Personal public account: Alitou Feeding House

Fine-tune BERT for Extractive Summarization: BERT and text summaries

Paper Links:Arxiv.org/pdf/1903.10…

Source:Github.com/nlpyang/Ber…

Introduction to BERT’s papers series

What does BERT Learn

TinyBert: Ultra-detailed application of model distillation, he is enough to ask questions about distillation

Quantization technique and Albert dynamic quantization

DistillBert: Bert is too expensive? I’m cheap and easy to use

[share] paper | RoBERTa: hello XLNet in, was beaten

XLNet paper introduction – Beyond Bert’s afterwave

takeaway

Abstract text is mainly divided into abstracted text abstract and generated text abstract. Abstract text abstract has a long development time, so it is widely used in the industry. Textrank is the most commonly used algorithm for extracting text summarization. However, this paper will introduce a Model of extracting text summarization related to BERT. Of course, as a comparison, this paper also introduces another paper, combining Textrank and BERT’s model, hoping to inspire you.

Bert With Summarization

First, the structure of the model is introduced. The output of the original BERT is for tokens rather than sentences, and the input of the original BERT is only two sentences, which is not suitable for text summaries.

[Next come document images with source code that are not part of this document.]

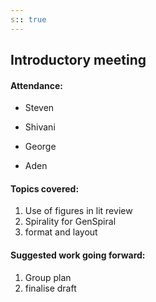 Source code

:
 ```yaml
---
s:: true
---
```

## Introductory meeting

#### Attendance:

- Steven

 - Shivani 
 - George 
 - Aden 


#### Topics covered:

1. Use of figures in lit review
2. Spirality for GenSpiral
3. format and layout

#### Suggested work going forward:

1. Group plan
2. finalise draft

Therefore, first of all, the author made some changes to BERT’s structure to make him more suitable for the task of text summarization. The author’s changes can be reflected in the following figure:

  1. The author uses [CLS] and [SEP] to distinguish each sentence. In the original BERT, [CLS] represents the content of a whole sentence or pair of sentences. Here the author modifies the model structure and uses [CLS] to distinguish each sentence
  2. The author adds segment embedding to each sentence, which is determined by the even-odd sequence of the sentence. For example, for sentences [sen1, sen2, sen3, sen4, sen5] their segment embedding is [EA, EB, EA, EB, EA].

Summarization layer

Once you have the sentence vector, the next thing to do is decide whether the sentence should form a summary of the text. This is a dichotomy. The author tries three summarization layers, respectively

  1. Traditional fully connected layer

  2. Inter-sentence Transformer

    The structure is shown in the figure below. The sentence vector of the initial position is position embedding, and the input of each position is the output result after the input of the previous position passes through multi-attention layer, layer norm and full connection layer. The final output is still a dichotomy.

  1. RNN layer

    Here, LSTM layer is connected after BERT, LSTM is a structure very suitable for NLP task, of course, the final output is also a dichotomous result.

The experimental results

The author conducted experiments on two public data sets, CNN Daily and NYT. The experimental results are shown in the figure below

  • The Lead is abstracted from the first three sentences of the text
  • REFRESH is an extractive text summarization system optimized for the ROUGE matrix
  • NEUSUM is a state-of-art effect of abstracted text summarization
  • PGN is a Pointer Generator that generates a text digest
  • DCA is the state-of-art effect of the current generated text summary

Conclusion: Abstract text summary is better than generative text summary (even PGN is worse than rule?). I doubt it. The BERT+Transformer effect exceeds the SOTA effect of the current extractive model.

Disadvantages:

  1. RNN is one-tier and does not compare well with multi-tier Transformer
  2. Experimental results show that the effectiveness of the generative model is worse than that of the regular model, which remains doubtful
  3. No explanation of what to do with long text

Recommended data

Sentence Centrality Revisited for Unsupervised Summarization. In this paper, Bert and Textrank algorithms are combined, and fine-tuning Bert is used as Sentence encoder to calculate the similarity between texts. The final effect also exceeds the effect of SOAT.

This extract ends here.